It’s really hard to take an honest look at yourself by yourself without having a sounding board or someone to talk you through what you’re feeling or what you’re thinking. It’s very easy to analyze and judge other people, but it’s almost impossible to do it for yourself. It’s almost an essential component for career advancement.

If you’re at a certain position or phase in your career, and you’re happy with what you’re doing, and you know exactly what you’re going after, then great. Maybe you don’t necessarily need coaching that much. But anyone who’s experiencing any doubt or knows that they could be doing more, or is wondering what direction to take next would greatly benefit from having that sounding board, that companion in this kind of growth.

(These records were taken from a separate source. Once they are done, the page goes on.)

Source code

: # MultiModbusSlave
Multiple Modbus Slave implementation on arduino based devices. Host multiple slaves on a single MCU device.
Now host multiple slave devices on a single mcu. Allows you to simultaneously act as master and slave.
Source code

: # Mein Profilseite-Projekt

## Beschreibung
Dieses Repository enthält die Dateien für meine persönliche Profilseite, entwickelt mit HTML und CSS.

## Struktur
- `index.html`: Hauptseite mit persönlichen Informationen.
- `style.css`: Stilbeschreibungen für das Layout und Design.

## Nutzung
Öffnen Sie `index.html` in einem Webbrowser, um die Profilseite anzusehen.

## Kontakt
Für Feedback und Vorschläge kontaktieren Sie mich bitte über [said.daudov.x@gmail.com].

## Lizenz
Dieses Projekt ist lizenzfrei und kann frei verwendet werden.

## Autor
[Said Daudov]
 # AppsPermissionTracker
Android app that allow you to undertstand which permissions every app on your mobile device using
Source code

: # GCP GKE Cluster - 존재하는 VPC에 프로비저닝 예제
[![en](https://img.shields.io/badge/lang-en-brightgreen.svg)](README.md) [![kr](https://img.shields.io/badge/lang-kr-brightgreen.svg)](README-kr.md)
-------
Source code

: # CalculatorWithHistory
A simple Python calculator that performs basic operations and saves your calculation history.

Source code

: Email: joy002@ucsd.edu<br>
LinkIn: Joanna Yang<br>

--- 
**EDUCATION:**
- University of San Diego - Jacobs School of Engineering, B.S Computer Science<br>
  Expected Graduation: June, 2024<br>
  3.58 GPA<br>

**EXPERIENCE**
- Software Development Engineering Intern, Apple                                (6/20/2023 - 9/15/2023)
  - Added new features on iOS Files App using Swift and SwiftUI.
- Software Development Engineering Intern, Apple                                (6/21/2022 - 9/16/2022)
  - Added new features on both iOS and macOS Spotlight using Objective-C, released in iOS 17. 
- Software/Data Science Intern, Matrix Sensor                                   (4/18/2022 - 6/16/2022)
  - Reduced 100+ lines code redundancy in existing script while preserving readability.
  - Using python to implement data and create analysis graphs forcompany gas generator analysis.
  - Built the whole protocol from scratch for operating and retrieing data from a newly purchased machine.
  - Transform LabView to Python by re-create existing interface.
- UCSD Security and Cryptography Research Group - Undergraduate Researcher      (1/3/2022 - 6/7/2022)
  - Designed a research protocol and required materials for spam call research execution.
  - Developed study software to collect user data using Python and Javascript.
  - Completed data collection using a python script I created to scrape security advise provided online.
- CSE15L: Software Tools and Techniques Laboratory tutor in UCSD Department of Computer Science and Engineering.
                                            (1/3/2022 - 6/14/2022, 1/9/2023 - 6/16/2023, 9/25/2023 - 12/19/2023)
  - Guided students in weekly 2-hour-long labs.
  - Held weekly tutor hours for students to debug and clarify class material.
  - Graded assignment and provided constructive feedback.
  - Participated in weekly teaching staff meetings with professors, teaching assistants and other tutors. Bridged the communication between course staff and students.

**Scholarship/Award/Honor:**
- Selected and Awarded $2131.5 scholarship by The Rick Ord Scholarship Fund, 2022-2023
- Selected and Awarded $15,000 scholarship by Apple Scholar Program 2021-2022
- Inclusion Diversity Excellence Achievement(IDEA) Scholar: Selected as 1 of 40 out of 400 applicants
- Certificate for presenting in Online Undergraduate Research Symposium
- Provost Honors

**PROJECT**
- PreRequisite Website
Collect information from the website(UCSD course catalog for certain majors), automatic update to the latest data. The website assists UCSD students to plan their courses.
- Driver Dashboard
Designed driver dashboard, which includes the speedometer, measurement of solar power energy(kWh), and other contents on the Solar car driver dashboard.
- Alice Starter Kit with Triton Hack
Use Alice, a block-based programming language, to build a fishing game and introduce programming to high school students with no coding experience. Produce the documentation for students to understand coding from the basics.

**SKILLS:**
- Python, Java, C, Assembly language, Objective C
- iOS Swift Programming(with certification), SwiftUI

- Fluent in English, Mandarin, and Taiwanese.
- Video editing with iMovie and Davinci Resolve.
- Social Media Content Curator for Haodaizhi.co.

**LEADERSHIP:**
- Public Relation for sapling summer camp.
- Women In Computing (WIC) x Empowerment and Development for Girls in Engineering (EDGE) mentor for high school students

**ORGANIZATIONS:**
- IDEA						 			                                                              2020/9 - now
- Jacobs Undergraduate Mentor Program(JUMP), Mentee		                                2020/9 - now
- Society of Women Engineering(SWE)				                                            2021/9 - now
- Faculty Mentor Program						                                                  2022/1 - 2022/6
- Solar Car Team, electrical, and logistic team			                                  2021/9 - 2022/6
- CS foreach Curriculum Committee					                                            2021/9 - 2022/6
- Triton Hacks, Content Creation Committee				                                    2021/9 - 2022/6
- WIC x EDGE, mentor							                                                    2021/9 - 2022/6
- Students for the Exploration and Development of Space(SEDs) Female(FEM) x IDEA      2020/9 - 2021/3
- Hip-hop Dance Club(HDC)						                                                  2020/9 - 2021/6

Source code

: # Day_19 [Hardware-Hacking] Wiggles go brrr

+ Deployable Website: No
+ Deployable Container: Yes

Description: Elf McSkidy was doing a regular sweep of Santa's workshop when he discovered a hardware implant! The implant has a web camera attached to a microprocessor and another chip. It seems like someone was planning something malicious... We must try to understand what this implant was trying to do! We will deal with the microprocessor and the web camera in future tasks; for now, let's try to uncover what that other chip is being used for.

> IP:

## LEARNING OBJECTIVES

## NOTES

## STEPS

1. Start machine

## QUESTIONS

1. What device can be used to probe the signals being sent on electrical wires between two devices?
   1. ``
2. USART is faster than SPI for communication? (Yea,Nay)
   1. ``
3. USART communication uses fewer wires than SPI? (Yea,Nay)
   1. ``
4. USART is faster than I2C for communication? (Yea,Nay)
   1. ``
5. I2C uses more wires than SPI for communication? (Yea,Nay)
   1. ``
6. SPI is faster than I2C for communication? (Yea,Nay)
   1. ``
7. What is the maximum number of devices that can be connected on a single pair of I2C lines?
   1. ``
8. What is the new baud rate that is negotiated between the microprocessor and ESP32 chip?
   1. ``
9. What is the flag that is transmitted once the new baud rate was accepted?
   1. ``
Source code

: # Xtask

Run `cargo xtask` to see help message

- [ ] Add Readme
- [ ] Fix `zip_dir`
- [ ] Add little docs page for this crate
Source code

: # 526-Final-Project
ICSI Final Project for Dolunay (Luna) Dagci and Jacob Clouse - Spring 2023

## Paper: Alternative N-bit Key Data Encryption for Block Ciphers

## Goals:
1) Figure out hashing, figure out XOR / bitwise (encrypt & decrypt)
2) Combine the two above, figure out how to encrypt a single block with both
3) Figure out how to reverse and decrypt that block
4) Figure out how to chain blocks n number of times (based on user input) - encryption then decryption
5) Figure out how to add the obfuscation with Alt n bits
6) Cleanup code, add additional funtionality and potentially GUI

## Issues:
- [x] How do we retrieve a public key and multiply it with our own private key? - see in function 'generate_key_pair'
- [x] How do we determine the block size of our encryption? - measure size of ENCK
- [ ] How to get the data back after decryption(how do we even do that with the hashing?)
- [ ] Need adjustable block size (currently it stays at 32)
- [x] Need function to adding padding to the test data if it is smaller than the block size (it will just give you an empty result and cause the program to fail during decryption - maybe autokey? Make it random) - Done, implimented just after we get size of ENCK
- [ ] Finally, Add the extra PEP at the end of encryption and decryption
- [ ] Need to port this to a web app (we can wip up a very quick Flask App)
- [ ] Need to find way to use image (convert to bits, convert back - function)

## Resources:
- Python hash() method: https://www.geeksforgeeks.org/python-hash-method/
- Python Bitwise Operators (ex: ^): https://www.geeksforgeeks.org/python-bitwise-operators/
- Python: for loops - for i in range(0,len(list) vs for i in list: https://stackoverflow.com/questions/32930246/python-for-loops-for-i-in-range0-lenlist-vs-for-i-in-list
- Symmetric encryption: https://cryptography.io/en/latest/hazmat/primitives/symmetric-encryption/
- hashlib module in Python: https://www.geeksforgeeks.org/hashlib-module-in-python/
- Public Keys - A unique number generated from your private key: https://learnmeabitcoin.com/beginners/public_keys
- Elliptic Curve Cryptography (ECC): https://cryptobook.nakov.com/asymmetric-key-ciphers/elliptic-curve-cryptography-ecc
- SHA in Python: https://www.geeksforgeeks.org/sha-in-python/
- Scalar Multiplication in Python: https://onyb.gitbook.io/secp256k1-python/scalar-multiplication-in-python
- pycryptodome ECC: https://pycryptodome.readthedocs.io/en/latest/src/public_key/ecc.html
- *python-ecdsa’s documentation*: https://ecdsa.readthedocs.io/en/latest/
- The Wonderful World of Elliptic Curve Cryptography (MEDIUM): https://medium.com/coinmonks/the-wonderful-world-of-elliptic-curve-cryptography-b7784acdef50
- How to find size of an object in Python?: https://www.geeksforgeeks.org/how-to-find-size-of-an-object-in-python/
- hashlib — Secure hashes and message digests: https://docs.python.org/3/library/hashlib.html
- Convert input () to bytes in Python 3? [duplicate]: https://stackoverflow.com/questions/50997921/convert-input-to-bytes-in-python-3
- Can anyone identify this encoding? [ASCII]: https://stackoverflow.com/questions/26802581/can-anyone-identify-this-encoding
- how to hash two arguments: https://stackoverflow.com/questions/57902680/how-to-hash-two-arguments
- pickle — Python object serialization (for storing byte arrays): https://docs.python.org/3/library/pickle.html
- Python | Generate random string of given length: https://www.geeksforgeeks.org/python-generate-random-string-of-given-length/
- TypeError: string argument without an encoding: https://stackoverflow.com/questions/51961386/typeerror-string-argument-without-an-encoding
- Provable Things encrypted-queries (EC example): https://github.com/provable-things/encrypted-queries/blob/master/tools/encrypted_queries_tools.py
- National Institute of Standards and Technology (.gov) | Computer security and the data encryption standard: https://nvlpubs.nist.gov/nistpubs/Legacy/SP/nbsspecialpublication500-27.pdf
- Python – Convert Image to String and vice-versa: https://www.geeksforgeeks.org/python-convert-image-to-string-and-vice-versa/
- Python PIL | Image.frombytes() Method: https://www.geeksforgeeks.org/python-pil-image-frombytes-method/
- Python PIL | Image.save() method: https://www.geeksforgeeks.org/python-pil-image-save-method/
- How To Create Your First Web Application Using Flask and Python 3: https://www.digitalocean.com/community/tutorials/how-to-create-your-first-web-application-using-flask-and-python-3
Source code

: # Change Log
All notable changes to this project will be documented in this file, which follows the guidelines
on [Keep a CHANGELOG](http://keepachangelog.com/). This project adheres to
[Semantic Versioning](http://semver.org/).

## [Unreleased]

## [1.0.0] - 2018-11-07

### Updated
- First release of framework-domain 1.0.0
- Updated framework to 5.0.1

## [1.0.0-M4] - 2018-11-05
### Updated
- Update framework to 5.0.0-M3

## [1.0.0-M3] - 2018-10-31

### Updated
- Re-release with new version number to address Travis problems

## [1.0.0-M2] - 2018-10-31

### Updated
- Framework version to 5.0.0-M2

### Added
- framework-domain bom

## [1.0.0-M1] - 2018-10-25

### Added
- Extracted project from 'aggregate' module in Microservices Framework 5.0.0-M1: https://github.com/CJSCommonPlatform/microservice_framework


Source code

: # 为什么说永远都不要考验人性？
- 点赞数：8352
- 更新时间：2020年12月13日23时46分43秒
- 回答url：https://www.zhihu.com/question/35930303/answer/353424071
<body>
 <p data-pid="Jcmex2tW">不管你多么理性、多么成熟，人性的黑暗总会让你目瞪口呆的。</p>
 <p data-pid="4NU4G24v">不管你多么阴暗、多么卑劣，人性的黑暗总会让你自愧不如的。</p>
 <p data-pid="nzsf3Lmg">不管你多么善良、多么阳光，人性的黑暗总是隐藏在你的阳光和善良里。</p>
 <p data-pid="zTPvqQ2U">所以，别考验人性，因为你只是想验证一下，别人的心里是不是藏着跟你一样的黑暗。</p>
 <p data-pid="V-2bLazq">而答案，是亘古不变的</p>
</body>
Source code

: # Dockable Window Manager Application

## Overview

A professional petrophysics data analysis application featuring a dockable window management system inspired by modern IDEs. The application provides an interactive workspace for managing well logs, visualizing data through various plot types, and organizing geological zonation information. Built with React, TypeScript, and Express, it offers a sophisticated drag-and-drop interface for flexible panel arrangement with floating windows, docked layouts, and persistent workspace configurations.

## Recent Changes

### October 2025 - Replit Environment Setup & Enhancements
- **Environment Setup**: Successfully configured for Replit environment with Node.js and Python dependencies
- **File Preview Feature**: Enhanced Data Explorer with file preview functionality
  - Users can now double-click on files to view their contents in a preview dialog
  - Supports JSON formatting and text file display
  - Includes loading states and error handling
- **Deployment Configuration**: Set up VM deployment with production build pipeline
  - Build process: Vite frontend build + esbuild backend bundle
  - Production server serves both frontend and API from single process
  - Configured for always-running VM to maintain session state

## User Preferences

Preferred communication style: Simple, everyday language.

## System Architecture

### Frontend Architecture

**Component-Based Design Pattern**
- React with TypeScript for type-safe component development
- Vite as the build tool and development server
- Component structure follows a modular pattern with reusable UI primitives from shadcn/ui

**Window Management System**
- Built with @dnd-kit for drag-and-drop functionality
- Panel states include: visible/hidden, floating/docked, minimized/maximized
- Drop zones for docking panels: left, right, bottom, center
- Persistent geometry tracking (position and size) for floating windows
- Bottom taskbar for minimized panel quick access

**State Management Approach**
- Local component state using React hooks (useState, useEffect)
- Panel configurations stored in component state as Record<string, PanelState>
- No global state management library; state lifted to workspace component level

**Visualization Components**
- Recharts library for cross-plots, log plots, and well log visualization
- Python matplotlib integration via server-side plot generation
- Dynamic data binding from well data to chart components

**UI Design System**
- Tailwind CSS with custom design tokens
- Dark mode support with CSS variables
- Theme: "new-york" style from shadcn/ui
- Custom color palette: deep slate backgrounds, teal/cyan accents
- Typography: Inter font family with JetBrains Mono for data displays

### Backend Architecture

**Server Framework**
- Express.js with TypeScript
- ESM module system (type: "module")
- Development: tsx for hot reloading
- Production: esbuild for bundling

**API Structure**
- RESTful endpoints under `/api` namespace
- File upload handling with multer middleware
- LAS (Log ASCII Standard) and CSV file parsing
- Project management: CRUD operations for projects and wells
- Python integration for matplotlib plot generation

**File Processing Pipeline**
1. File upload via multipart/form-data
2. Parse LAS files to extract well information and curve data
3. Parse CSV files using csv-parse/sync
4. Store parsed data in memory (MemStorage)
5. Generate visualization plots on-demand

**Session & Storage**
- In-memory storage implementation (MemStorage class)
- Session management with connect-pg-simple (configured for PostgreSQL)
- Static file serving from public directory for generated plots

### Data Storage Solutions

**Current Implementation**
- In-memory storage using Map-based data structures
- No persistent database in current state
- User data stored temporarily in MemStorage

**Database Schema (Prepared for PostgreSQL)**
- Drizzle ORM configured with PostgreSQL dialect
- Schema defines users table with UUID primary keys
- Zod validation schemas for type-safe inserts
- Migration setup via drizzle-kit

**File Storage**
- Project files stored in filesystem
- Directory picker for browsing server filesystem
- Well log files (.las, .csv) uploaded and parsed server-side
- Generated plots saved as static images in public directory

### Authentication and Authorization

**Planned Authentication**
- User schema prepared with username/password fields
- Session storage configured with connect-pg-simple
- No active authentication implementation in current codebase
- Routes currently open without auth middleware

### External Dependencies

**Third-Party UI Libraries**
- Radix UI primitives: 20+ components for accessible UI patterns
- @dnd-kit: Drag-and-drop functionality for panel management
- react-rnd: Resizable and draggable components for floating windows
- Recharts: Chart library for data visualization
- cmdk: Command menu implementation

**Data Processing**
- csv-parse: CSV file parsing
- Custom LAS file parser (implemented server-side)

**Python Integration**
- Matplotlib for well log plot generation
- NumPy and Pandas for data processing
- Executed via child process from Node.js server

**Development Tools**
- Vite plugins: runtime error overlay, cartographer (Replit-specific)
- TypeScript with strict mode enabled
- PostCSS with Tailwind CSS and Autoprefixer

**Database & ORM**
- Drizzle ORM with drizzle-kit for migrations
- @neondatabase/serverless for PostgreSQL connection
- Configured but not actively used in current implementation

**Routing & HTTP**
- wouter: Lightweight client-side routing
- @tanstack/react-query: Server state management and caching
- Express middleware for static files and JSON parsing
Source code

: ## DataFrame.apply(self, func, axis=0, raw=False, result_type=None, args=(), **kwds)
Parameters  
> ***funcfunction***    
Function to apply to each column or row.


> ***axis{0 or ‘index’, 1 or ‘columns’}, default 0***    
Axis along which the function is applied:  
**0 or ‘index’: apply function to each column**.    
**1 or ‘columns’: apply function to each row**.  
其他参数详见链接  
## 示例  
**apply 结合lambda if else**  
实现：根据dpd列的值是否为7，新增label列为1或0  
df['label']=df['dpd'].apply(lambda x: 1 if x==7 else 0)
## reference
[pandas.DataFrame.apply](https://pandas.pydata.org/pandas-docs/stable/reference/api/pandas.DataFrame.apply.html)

I think anyone who is at a point in their career or their life where they’re questioning what direction to go in, or trying to change directions or may not feel that they’re using their skills to the best of their ability, and wondering where they fit in, how they can do more and do better, would be a perfect candidate to come in and work with K Street Coaching and realize what is it they do, what they’re good at and what it is that they shouldn’t necessarily be wasting their energy on. Those are valuable lessons.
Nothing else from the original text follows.